Collected data
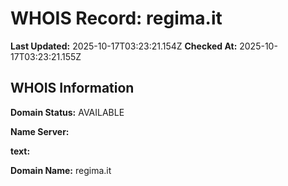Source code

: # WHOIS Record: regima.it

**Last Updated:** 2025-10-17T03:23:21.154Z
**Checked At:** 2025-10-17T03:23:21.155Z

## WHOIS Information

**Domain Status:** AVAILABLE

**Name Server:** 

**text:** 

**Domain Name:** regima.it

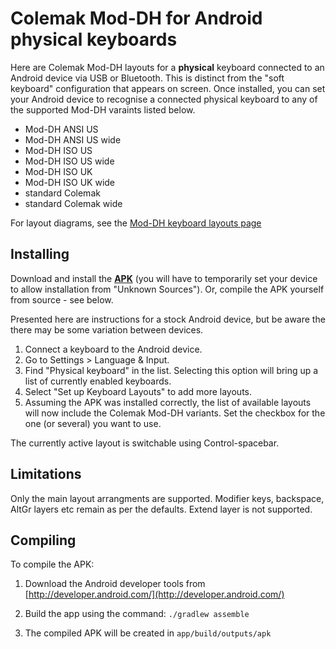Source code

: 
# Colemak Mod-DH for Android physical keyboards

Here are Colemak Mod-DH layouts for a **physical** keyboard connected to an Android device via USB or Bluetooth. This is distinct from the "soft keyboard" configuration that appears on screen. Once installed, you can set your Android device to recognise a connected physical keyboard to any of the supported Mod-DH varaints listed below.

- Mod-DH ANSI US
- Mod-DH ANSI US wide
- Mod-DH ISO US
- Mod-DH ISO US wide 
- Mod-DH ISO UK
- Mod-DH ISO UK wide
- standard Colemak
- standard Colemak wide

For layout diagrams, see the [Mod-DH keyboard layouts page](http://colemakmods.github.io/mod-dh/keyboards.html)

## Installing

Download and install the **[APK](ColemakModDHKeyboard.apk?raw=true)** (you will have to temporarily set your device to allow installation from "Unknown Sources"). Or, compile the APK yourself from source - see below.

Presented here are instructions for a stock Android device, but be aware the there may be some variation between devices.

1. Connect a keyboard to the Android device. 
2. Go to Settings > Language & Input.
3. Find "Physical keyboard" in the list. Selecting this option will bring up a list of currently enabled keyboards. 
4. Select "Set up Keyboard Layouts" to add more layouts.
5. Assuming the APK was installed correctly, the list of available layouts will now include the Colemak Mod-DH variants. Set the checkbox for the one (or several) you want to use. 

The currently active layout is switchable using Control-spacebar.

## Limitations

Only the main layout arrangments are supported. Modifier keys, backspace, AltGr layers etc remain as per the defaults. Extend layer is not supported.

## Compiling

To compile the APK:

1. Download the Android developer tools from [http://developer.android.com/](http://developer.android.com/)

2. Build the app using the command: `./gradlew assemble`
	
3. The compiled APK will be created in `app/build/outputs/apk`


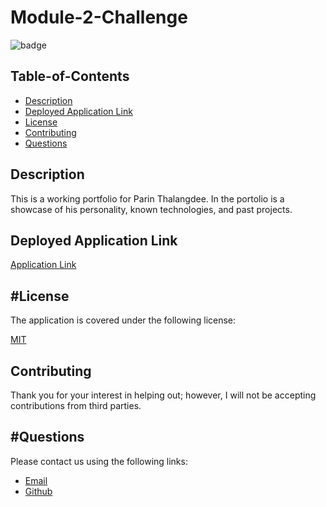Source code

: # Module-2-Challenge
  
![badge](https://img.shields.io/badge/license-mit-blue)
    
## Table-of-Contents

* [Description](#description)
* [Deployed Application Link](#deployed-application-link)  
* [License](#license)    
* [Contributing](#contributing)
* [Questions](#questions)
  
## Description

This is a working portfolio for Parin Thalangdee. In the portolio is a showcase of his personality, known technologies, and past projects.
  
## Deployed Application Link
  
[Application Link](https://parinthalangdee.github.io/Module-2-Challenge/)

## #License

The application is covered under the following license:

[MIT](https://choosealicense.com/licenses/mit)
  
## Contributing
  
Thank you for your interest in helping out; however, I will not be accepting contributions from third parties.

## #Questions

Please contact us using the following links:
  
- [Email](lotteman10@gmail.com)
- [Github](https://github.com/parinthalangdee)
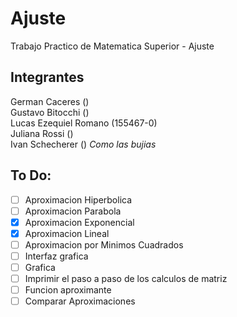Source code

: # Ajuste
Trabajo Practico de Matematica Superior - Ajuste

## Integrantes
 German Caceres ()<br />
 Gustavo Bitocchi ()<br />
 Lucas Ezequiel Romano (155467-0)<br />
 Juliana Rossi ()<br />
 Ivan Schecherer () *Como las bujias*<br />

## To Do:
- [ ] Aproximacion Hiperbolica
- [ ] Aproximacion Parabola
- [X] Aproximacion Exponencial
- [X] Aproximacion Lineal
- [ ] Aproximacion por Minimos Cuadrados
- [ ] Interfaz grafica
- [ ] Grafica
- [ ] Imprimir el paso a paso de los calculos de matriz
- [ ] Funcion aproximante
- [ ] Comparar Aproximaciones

## Your assignment
Within the entries above, work out the number of lines that include the string "layouts" and give only that.

## Response box
4